Retype the opening lines of the listing below, ending with the line that contains "with Implementation Guide", and leave out any pictures.
── Record set
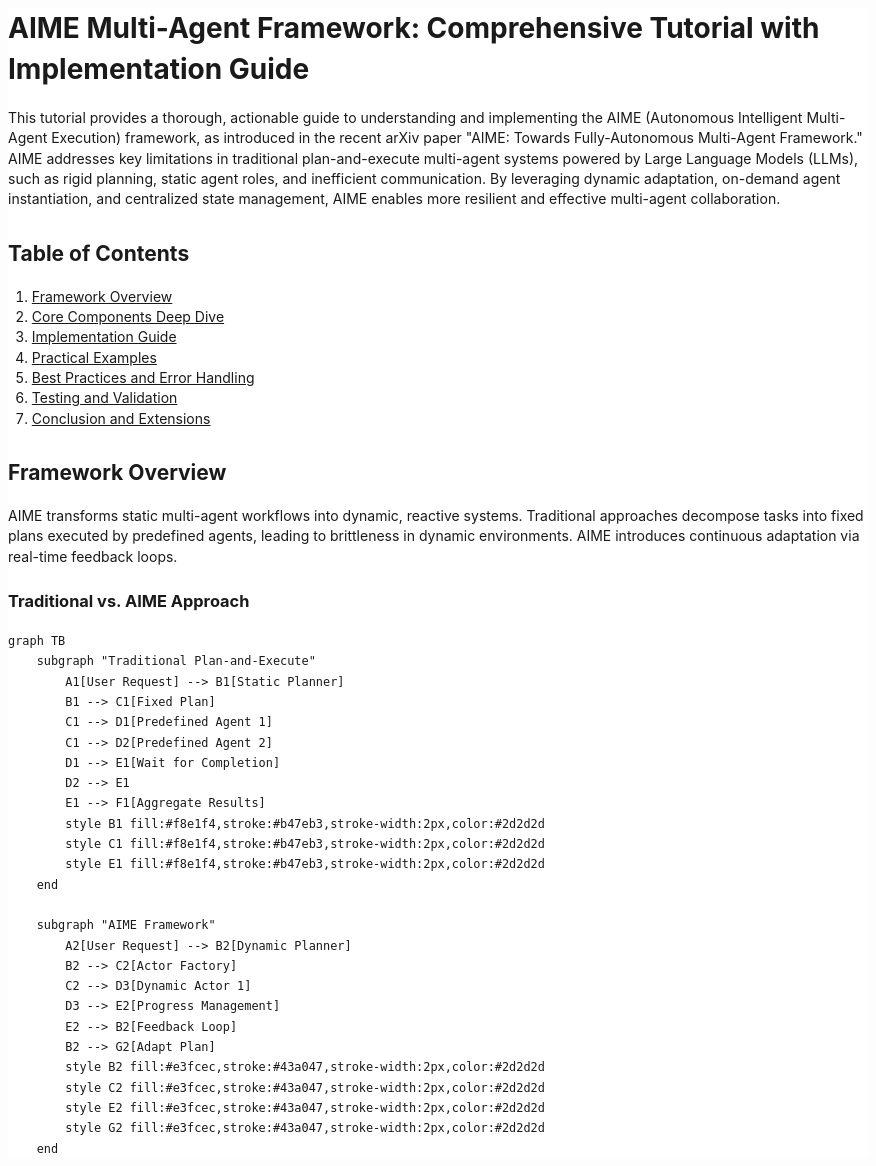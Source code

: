 # AIME Multi-Agent Framework: Comprehensive Tutorial with Implementation Guide


This tutorial provides a thorough, actionable guide to understanding and implementing the AIME (Autonomous Intelligent Multi-Agent Execution) framework, as introduced in the recent arXiv paper "AIME: Towards Fully-Autonomous Multi-Agent Framework." AIME addresses key limitations in traditional plan-and-execute multi-agent systems powered by Large Language Models (LLMs), such as rigid planning, static agent roles, and inefficient communication. By leveraging dynamic adaptation, on-demand agent instantiation, and centralized state management, AIME enables more resilient and effective multi-agent collaboration.



## Table of Contents

1. [Framework Overview](#framework-overview)
2. [Core Components Deep Dive](#core-components-deep-dive)
3. [Implementation Guide](#implementation-guide)
4. [Practical Examples](#practical-examples)
5. [Best Practices and Error Handling](#best-practices-and-error-handling)
6. [Testing and Validation](#testing-and-validation)
7. [Conclusion and Extensions](#conclusion-and-extensions)

## Framework Overview

AIME transforms static multi-agent workflows into dynamic, reactive systems. Traditional approaches decompose tasks into fixed plans executed by predefined agents, leading to brittleness in dynamic environments. AIME introduces continuous adaptation via real-time feedback loops.

### Traditional vs. AIME Approach

```mermaid
graph TB
    subgraph "Traditional Plan-and-Execute"
        A1[User Request] --> B1[Static Planner]
        B1 --> C1[Fixed Plan]
        C1 --> D1[Predefined Agent 1]
        C1 --> D2[Predefined Agent 2]
        D1 --> E1[Wait for Completion]
        D2 --> E1
        E1 --> F1[Aggregate Results]
        style B1 fill:#f8e1f4,stroke:#b47eb3,stroke-width:2px,color:#2d2d2d
        style C1 fill:#f8e1f4,stroke:#b47eb3,stroke-width:2px,color:#2d2d2d
        style E1 fill:#f8e1f4,stroke:#b47eb3,stroke-width:2px,color:#2d2d2d
    end

    subgraph "AIME Framework"
        A2[User Request] --> B2[Dynamic Planner]
        B2 --> C2[Actor Factory]
        C2 --> D3[Dynamic Actor 1]
        D3 --> E2[Progress Management]
        E2 --> B2[Feedback Loop]
        B2 --> G2[Adapt Plan]
        style B2 fill:#e3fcec,stroke:#43a047,stroke-width:2px,color:#2d2d2d
        style C2 fill:#e3fcec,stroke:#43a047,stroke-width:2px,color:#2d2d2d
        style E2 fill:#e3fcec,stroke:#43a047,stroke-width:2px,color:#2d2d2d
        style G2 fill:#e3fcec,stroke:#43a047,stroke-width:2px,color:#2d2d2d
    end
```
────
• [Answer for the task]
Source code

: # AIME Multi-Agent Framework: Comprehensive Tutorial with Implementation Guide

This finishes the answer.